## DATA:
○ ○ ○
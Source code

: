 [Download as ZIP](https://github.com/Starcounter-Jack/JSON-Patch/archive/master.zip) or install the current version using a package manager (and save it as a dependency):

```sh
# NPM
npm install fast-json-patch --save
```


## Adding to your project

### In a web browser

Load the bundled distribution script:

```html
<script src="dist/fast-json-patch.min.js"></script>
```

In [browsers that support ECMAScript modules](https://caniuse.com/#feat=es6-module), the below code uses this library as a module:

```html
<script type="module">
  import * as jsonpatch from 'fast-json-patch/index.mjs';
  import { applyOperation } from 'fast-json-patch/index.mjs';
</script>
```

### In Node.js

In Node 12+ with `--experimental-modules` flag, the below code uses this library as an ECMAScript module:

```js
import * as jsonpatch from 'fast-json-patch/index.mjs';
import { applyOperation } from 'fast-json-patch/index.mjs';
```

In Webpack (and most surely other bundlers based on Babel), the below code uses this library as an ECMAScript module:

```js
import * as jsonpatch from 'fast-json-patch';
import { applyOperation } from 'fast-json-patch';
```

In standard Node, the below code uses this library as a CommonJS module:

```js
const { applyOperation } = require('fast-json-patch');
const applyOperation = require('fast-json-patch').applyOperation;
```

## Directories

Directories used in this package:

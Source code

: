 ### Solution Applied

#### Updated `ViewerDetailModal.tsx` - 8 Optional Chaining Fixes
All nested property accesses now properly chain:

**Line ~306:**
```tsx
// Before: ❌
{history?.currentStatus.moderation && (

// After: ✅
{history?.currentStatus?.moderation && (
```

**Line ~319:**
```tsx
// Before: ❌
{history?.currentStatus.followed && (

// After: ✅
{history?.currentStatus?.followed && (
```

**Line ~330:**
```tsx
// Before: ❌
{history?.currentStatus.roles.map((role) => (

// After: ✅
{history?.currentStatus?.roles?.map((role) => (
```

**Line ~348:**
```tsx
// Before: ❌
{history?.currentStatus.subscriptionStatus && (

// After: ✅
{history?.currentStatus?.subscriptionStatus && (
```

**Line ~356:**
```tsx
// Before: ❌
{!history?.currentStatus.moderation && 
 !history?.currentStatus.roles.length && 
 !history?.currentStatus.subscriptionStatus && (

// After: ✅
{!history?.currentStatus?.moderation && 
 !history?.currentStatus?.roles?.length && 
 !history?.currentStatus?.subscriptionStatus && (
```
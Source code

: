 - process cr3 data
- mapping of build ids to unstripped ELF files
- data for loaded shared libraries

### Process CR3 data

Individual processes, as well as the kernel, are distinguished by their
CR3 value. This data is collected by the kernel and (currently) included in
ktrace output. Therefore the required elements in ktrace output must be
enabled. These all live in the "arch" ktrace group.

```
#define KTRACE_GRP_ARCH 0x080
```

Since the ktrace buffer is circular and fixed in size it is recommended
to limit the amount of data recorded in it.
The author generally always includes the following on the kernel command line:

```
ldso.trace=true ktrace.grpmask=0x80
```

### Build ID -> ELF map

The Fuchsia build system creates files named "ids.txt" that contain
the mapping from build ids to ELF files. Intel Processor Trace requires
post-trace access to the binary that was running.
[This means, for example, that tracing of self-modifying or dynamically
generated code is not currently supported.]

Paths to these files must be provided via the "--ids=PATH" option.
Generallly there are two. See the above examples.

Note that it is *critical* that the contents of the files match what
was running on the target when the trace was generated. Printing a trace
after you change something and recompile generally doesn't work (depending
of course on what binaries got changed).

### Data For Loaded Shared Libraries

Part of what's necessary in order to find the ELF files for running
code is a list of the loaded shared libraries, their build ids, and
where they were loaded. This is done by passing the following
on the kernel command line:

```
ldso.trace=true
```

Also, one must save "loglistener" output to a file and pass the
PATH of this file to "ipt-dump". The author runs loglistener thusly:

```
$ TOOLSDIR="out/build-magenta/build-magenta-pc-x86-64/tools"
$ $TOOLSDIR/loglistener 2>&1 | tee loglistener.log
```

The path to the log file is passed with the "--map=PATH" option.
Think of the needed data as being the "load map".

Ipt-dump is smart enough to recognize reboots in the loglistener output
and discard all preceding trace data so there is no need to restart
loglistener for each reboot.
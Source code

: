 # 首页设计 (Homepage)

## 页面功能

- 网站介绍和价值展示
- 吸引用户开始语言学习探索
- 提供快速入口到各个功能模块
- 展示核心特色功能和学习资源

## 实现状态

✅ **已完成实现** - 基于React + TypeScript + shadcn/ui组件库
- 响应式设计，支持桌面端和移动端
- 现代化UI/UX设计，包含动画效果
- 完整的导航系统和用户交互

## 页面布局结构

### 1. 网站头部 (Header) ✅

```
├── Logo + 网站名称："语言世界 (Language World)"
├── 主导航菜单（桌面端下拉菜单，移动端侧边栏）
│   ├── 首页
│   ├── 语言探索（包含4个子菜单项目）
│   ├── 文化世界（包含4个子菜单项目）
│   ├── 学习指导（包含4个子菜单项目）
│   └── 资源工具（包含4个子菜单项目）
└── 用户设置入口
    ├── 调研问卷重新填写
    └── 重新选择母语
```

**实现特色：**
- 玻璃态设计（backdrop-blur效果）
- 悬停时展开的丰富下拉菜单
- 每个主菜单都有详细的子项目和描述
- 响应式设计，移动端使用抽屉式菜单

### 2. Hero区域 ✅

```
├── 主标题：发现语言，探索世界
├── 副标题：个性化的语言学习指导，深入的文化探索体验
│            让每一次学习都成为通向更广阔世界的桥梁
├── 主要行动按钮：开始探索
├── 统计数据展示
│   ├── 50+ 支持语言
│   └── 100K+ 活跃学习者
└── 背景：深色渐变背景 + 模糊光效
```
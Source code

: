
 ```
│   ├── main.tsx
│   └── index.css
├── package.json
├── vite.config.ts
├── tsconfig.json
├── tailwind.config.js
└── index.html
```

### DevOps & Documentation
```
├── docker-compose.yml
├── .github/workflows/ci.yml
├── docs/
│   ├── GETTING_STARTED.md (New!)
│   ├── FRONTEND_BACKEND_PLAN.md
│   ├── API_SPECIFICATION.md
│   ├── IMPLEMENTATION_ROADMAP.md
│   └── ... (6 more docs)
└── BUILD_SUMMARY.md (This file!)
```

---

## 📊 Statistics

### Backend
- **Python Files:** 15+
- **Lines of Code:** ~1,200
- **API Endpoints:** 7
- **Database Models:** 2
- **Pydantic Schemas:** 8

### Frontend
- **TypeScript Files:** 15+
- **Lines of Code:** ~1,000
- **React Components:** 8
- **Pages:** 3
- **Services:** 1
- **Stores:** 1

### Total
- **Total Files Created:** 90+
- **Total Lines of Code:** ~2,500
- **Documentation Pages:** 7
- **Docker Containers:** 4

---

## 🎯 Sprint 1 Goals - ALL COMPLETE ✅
○ ○ ○
Copy all lines from the data above that contain the word "Total".

### Total
- **Total Files Created:** 90+
- **Total Lines of Code:** ~2,500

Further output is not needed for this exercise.